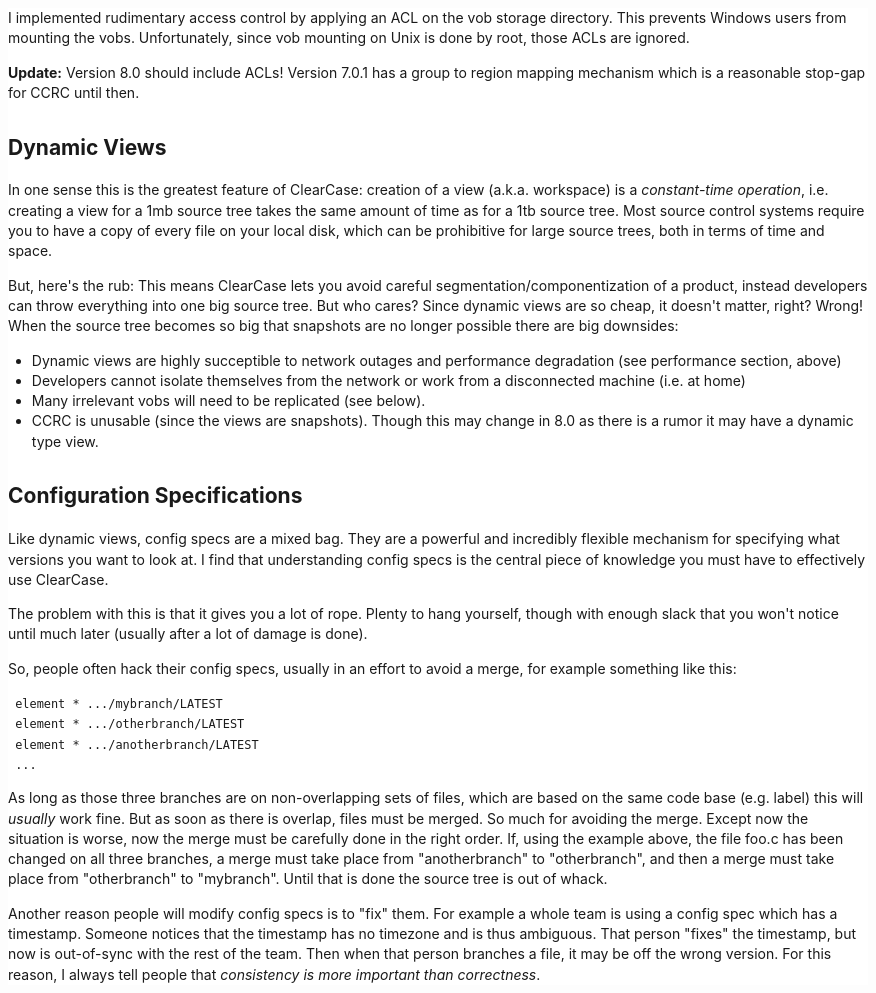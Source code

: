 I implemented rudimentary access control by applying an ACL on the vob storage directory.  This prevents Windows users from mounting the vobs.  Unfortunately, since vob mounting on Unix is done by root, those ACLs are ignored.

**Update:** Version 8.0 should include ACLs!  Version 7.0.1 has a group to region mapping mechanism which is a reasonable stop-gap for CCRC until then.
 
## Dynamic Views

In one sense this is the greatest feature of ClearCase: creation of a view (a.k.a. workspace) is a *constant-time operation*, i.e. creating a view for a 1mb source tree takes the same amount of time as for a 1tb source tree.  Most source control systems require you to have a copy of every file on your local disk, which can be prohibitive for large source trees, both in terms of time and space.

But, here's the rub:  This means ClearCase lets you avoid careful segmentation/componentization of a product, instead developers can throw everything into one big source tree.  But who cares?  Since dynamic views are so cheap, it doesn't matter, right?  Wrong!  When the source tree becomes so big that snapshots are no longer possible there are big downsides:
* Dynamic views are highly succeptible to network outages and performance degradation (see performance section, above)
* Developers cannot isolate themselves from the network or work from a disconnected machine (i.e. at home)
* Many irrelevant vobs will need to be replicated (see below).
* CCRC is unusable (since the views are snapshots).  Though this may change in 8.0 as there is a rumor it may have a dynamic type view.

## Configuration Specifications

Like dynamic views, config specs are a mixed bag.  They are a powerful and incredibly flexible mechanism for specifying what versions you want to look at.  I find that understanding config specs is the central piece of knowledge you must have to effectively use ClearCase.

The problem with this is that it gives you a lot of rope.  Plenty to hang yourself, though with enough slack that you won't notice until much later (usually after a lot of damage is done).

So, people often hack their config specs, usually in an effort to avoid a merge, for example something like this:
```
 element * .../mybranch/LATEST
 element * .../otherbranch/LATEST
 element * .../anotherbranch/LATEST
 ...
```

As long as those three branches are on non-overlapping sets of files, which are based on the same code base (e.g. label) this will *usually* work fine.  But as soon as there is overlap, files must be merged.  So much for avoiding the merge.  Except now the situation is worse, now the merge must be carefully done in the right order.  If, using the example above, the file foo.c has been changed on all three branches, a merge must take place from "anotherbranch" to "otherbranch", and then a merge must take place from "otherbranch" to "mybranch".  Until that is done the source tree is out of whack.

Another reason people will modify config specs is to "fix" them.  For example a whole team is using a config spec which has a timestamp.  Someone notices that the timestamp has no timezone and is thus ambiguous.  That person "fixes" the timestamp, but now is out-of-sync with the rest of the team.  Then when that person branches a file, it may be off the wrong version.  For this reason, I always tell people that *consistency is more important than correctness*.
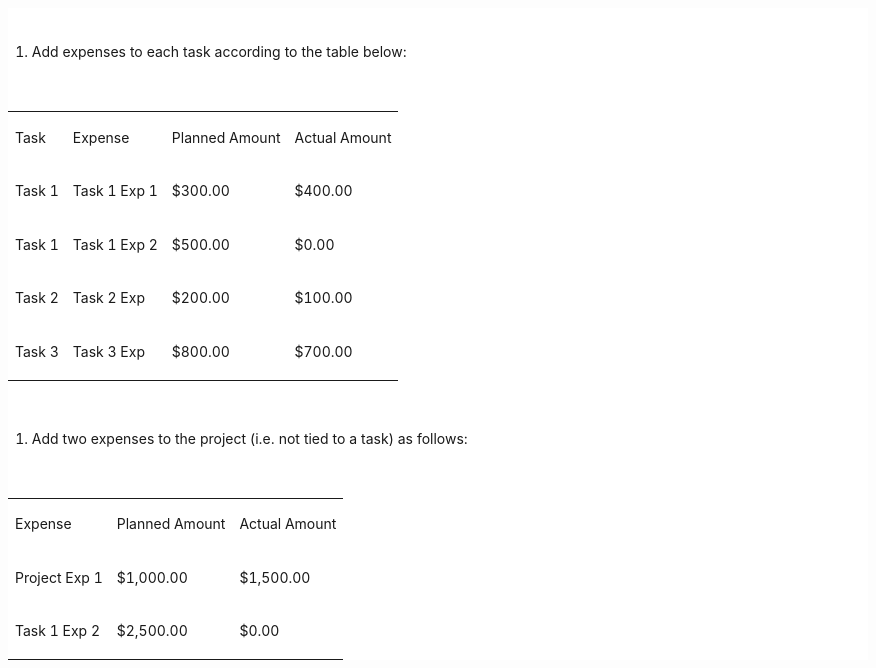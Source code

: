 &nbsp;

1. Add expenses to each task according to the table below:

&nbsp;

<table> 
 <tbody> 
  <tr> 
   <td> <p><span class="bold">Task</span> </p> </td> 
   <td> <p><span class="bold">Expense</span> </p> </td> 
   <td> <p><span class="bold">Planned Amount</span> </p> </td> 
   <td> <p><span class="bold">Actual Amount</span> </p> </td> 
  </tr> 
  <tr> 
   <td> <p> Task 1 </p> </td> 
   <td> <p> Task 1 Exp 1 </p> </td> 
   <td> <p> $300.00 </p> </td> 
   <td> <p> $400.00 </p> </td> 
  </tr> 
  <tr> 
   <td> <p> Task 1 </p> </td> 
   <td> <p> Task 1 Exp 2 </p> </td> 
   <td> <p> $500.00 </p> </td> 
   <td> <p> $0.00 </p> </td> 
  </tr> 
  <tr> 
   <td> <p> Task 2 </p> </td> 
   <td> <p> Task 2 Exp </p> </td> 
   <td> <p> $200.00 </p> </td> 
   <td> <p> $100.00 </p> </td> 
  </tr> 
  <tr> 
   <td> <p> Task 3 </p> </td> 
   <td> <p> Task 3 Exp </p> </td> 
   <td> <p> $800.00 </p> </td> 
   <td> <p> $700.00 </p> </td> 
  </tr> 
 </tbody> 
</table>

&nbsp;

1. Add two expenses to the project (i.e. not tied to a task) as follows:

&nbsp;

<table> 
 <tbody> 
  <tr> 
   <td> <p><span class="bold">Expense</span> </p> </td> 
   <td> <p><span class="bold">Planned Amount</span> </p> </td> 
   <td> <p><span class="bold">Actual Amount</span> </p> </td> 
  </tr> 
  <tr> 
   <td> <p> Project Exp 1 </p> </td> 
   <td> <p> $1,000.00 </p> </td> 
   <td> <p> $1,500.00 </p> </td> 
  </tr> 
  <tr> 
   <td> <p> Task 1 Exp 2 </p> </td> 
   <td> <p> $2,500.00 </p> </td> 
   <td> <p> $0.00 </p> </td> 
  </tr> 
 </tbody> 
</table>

● ● ●

Start at the top of the entries and repeat each line exactly, ending at the line that contains "In one sense". Pictures are not part of the copy.

◆ Response to this task
Source code

: I implemented rudimentary access control by applying an ACL on the vob storage directory.  This prevents Windows users from mounting the vobs.  Unfortunately, since vob mounting on Unix is done by root, those ACLs are ignored.

**Update:** Version 8.0 should include ACLs!  Version 7.0.1 has a group to region mapping mechanism which is a reasonable stop-gap for CCRC until then.
 
## Dynamic Views

In one sense this is the greatest feature of ClearCase: creation of a view (a.k.a. workspace) is a *constant-time operation*, i.e. creating a view for a 1mb source tree takes the same amount of time as for a 1tb source tree.  Most source control systems require you to have a copy of every file on your local disk, which can be prohibitive for large source trees, both in terms of time and space.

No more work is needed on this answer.